At the trial it appeared that, on July 29, 1890, plaintiff's minor son, Elam Reese, seventeen years old, was injured while working at a candy-rolling machine in defendant's factory. It appeared that the machine at which he worked was fitted with a safety-guard of defendant's invention. This guard was not in use in other factories. Plaintiff's son went to work about five o'clock in the morning, and continued working the machine until seven o'clock. Defendant then stopped the machine, took off the guard, and directed the boy to go on with the work. He did so, and worked about four hours before the accident occurred.

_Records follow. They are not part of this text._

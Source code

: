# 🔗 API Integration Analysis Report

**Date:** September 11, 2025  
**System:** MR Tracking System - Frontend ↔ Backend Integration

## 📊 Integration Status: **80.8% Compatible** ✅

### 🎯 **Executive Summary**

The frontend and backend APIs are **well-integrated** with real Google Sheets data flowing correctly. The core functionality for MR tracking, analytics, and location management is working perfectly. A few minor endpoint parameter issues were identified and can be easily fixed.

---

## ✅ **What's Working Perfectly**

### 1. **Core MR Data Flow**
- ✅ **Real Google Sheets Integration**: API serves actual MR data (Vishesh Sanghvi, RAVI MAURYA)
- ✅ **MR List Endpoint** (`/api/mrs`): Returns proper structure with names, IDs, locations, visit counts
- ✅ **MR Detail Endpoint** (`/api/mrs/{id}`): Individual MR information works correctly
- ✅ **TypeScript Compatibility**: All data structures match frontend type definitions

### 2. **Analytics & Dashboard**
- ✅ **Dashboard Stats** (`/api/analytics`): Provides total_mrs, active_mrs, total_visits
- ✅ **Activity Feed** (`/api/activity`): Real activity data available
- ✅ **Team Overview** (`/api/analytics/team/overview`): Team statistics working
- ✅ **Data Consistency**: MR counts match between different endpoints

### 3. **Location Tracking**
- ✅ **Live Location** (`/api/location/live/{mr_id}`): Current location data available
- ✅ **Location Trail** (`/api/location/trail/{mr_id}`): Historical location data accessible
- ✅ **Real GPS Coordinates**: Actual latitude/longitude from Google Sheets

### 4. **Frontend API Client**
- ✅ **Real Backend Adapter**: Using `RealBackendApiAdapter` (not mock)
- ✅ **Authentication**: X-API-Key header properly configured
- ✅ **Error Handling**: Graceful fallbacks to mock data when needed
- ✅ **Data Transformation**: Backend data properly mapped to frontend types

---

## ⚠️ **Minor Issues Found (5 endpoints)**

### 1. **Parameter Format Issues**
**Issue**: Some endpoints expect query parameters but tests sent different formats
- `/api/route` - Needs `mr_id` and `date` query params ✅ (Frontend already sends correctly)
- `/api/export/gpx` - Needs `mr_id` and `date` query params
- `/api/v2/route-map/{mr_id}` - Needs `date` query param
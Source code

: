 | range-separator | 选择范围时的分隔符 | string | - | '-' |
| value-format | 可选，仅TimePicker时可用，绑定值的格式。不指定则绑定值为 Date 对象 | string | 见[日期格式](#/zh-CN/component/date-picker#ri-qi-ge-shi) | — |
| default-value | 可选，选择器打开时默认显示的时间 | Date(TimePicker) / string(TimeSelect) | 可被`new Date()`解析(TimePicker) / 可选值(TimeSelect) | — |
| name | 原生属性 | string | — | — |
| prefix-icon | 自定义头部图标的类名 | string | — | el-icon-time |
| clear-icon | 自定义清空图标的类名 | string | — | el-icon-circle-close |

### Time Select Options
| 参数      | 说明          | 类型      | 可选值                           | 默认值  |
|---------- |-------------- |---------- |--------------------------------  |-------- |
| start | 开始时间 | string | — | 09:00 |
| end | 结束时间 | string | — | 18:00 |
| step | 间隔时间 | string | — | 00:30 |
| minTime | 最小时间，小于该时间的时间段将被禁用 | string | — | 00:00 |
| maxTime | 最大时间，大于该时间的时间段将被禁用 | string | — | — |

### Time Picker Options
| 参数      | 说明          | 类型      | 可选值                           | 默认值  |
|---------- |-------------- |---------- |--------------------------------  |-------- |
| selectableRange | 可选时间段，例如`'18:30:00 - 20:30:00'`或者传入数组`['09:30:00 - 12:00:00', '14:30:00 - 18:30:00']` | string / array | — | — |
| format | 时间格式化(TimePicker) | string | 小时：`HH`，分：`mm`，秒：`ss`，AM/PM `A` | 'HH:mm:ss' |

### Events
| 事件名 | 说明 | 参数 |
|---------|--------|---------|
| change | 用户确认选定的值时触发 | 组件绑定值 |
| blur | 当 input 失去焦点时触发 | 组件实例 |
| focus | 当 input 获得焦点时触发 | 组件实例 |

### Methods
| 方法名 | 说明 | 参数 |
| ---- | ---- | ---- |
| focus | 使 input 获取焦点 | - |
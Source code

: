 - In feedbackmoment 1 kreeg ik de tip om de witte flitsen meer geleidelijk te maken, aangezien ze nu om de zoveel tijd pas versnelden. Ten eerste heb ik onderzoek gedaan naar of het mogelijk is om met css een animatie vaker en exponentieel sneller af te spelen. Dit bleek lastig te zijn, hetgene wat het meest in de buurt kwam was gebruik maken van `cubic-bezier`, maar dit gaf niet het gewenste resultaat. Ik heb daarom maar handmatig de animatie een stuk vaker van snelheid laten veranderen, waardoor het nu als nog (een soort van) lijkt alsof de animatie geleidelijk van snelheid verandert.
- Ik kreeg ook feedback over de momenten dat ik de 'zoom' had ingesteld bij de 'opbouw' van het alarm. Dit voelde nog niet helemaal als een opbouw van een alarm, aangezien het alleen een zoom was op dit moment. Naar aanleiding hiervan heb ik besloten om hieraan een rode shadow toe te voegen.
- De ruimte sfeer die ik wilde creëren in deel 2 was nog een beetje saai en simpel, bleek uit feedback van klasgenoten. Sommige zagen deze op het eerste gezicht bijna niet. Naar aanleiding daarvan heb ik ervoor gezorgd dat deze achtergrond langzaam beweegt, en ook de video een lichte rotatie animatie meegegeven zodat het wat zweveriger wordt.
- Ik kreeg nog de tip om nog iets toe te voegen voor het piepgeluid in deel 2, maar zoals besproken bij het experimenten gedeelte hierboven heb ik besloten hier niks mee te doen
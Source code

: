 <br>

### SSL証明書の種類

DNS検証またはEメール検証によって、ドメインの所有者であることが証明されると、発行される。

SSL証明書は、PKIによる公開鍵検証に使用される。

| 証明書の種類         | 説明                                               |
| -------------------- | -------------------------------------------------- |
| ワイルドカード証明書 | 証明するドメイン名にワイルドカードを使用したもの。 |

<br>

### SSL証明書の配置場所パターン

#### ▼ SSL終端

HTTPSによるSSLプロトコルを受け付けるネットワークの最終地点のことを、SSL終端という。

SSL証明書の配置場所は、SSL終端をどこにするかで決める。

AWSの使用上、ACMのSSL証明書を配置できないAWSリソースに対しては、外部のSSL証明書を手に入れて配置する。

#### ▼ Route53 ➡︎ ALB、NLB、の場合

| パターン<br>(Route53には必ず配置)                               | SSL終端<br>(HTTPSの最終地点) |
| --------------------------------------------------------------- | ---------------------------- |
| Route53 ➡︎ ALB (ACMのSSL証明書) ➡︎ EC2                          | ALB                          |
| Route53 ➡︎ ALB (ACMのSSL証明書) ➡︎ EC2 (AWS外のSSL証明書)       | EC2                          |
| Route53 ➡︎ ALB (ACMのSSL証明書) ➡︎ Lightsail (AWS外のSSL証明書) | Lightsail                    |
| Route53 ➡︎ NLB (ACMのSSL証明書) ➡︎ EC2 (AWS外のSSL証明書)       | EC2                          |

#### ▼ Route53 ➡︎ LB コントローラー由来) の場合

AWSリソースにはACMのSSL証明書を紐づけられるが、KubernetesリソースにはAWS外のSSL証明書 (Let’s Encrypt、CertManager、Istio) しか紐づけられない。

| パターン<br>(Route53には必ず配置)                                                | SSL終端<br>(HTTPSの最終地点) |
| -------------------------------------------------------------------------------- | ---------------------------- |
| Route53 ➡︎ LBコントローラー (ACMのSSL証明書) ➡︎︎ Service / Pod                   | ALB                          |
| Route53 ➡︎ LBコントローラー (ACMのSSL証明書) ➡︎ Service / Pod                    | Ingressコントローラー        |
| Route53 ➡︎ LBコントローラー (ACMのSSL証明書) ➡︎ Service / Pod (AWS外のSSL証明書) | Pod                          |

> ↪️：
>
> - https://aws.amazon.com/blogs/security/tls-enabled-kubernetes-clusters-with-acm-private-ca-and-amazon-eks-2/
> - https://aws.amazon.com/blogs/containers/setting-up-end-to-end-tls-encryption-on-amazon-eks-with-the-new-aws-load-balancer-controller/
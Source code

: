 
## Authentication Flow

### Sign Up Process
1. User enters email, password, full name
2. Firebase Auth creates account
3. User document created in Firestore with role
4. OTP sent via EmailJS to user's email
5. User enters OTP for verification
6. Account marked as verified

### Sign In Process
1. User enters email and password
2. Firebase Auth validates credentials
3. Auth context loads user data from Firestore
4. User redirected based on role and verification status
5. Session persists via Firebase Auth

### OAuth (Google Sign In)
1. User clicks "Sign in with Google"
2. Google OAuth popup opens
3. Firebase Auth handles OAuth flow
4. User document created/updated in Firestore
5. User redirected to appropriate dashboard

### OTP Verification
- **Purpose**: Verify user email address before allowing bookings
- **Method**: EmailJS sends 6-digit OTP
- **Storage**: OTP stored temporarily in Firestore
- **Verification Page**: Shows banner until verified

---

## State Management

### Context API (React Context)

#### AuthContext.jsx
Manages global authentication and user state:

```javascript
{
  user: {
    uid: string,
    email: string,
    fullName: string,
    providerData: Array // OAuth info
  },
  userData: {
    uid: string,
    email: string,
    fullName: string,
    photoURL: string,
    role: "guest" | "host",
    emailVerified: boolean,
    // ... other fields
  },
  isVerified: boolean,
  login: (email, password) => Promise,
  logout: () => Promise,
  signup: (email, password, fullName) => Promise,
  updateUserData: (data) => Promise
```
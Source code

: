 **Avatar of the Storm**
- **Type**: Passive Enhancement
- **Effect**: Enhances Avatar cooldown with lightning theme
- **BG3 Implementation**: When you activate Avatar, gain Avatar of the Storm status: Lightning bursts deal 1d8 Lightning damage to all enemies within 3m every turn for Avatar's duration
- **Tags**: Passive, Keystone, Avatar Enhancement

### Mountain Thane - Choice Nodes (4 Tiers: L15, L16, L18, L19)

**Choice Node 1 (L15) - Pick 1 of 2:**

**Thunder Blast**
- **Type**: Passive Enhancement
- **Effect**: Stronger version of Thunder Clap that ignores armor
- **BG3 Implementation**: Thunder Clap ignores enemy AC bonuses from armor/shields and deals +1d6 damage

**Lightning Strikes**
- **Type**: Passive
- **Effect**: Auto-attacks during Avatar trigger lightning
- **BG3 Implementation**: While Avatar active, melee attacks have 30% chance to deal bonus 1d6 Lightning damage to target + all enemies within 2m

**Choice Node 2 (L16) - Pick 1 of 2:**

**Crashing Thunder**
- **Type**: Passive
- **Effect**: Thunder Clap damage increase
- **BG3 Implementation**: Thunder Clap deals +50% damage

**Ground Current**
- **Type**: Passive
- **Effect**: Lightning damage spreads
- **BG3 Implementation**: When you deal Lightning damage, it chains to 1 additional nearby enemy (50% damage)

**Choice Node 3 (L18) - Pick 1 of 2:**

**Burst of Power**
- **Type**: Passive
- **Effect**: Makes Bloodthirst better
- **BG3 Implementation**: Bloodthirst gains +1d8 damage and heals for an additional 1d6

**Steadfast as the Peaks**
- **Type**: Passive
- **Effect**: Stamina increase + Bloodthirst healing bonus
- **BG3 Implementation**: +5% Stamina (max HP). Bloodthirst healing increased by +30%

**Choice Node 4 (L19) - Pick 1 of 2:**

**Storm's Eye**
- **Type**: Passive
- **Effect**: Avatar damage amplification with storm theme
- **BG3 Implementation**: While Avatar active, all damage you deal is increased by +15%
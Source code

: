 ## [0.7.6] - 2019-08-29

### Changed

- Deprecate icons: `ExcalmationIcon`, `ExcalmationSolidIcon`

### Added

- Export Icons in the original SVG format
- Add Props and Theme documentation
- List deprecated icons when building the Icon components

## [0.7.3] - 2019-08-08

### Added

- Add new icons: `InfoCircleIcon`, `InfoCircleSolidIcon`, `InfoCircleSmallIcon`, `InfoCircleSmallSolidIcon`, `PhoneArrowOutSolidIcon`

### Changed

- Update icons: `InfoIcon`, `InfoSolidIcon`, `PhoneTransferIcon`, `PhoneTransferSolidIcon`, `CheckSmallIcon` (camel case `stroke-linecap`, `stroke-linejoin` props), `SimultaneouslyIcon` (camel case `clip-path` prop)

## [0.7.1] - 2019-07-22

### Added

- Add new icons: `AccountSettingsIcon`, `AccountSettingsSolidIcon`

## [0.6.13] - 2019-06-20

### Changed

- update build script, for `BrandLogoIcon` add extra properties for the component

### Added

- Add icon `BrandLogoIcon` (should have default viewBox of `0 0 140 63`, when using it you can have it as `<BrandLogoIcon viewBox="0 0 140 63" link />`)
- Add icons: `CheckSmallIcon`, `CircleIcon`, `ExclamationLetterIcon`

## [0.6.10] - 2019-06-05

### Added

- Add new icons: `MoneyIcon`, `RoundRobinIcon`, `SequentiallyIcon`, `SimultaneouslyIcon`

When William L. Blair, a witness for defendant, was on the stand he was asked the following questions:

"Q. What kind of rolls, if you know, are used in the caramel factories throughout the country." Objected to objection sustained and bill sealed. [10]

"Q. Do you know whether the McGintey rolls are in common use in the caramel factories throughout the country?" Objected to, objection sustained and bill sealed. [11]

"Q. Are the McGintey rolls, the same as these without the guard, in common use in caramel factories throughout the country?" Objected to, objection sustained and bill sealed. [12]

"Q. What kind of rolls are in ordinary and common use in caramel factories?" Objected to, objection sustained and bill sealed. [13]

By Mr. North: I offer to show by the witness that he has been in all, or nearly all the caramel factories in the United States, and is familiar and acquainted with the kind of rolls used in nearly all the factories. Objected to, objection sustained and bill sealed. [14]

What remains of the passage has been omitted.